## [Task objective]
Look through the lines below for the word "probit", and copy every line that has it.

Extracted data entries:
___
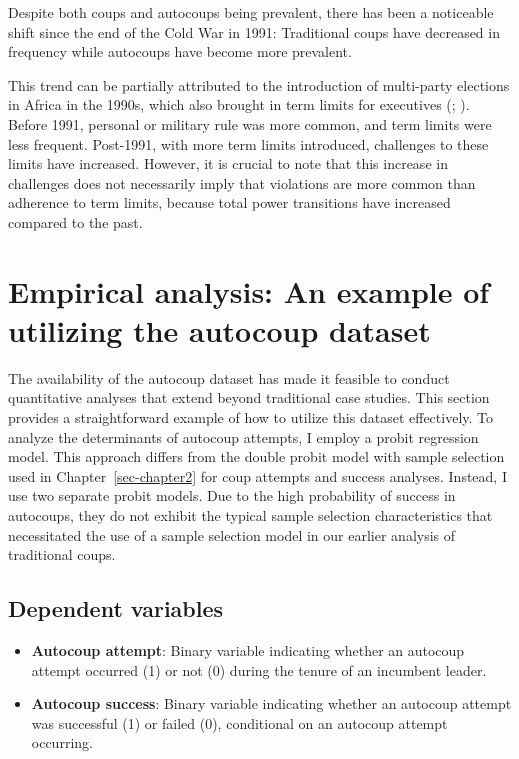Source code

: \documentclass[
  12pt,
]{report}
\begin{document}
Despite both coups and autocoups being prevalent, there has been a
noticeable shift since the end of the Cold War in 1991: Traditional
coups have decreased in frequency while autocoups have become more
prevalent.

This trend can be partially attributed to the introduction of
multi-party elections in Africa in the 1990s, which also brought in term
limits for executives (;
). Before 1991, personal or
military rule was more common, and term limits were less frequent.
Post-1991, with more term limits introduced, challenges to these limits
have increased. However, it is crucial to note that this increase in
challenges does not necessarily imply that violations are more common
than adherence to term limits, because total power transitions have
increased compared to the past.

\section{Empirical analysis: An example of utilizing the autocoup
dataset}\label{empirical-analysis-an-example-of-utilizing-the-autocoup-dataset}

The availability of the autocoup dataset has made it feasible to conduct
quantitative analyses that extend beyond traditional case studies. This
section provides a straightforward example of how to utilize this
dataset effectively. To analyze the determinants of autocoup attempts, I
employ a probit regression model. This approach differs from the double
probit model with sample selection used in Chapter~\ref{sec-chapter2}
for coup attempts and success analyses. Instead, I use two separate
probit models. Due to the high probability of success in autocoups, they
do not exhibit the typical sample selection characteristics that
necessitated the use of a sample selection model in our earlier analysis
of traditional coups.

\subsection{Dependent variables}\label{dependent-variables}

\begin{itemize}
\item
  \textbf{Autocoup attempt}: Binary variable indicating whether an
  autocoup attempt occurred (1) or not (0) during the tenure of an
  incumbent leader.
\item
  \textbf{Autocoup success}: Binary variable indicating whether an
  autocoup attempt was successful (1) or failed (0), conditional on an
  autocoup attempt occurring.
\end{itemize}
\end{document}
___
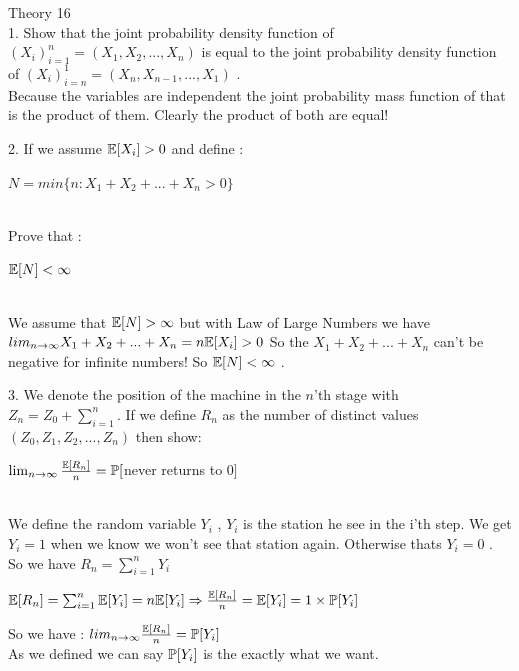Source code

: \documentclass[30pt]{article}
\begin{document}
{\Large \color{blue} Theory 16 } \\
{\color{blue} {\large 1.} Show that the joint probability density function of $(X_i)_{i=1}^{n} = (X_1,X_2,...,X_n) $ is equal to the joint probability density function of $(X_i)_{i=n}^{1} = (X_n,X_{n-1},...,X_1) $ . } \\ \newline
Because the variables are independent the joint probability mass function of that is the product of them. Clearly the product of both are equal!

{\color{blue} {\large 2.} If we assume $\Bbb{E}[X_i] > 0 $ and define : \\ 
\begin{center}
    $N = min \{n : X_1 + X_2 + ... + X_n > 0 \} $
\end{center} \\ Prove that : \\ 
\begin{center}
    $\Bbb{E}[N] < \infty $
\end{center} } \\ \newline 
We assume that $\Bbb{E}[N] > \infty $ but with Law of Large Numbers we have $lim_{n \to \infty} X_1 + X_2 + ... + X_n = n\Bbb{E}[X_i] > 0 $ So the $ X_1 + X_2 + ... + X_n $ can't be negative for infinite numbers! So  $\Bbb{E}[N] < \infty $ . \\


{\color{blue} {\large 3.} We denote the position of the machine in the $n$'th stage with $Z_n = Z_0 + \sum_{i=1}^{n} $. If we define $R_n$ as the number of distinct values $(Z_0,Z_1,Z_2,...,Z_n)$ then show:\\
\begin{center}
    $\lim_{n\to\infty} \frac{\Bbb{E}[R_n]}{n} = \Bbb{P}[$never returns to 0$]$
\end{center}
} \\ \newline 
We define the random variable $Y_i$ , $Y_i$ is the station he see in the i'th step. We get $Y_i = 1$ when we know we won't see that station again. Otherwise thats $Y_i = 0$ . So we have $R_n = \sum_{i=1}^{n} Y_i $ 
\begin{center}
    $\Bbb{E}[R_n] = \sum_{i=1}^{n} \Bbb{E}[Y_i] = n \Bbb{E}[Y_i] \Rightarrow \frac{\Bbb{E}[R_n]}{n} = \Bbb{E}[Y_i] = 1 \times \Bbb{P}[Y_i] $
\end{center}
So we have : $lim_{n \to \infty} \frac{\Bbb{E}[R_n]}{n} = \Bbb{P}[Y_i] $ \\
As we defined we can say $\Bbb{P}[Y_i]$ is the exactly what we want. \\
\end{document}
___
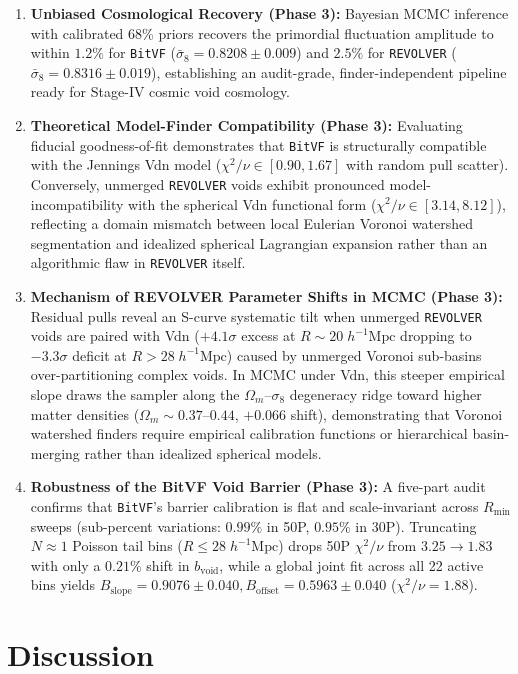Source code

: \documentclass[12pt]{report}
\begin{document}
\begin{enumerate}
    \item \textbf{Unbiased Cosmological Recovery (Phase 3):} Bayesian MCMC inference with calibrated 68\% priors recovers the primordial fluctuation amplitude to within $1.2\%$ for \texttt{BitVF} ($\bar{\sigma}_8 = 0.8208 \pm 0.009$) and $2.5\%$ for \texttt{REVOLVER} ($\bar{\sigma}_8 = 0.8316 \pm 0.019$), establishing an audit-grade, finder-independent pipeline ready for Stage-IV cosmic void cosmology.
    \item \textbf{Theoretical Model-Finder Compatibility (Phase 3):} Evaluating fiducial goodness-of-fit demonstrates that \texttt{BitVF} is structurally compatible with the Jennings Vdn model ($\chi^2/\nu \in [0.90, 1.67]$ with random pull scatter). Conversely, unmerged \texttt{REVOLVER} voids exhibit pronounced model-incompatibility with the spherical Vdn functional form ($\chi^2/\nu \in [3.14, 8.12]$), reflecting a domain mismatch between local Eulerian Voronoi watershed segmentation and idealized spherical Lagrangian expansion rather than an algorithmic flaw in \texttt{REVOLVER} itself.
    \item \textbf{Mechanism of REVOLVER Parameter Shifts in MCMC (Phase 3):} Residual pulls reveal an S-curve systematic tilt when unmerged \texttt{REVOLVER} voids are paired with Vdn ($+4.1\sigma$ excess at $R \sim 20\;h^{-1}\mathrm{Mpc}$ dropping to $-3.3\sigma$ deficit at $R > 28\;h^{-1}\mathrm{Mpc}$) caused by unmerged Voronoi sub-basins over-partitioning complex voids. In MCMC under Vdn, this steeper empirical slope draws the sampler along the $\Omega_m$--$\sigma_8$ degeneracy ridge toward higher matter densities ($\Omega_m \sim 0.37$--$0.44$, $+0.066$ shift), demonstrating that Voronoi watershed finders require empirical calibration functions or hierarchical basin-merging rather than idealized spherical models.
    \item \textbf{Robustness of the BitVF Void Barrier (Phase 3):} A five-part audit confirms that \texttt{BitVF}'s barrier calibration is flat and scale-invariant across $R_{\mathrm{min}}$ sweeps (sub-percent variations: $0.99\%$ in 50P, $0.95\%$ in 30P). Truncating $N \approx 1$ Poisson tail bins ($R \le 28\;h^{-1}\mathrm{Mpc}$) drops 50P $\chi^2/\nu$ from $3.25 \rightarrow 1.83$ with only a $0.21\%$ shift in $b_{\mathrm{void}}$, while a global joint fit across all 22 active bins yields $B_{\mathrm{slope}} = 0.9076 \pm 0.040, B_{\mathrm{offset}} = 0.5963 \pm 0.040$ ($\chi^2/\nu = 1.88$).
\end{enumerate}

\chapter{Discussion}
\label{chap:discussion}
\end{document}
___
## [Reply]
employ a probit regression model. This approach differs from the double
probit model with sample selection used in Chapter~\ref{sec-chapter2}
probit models. Due to the high probability of success in autocoups, they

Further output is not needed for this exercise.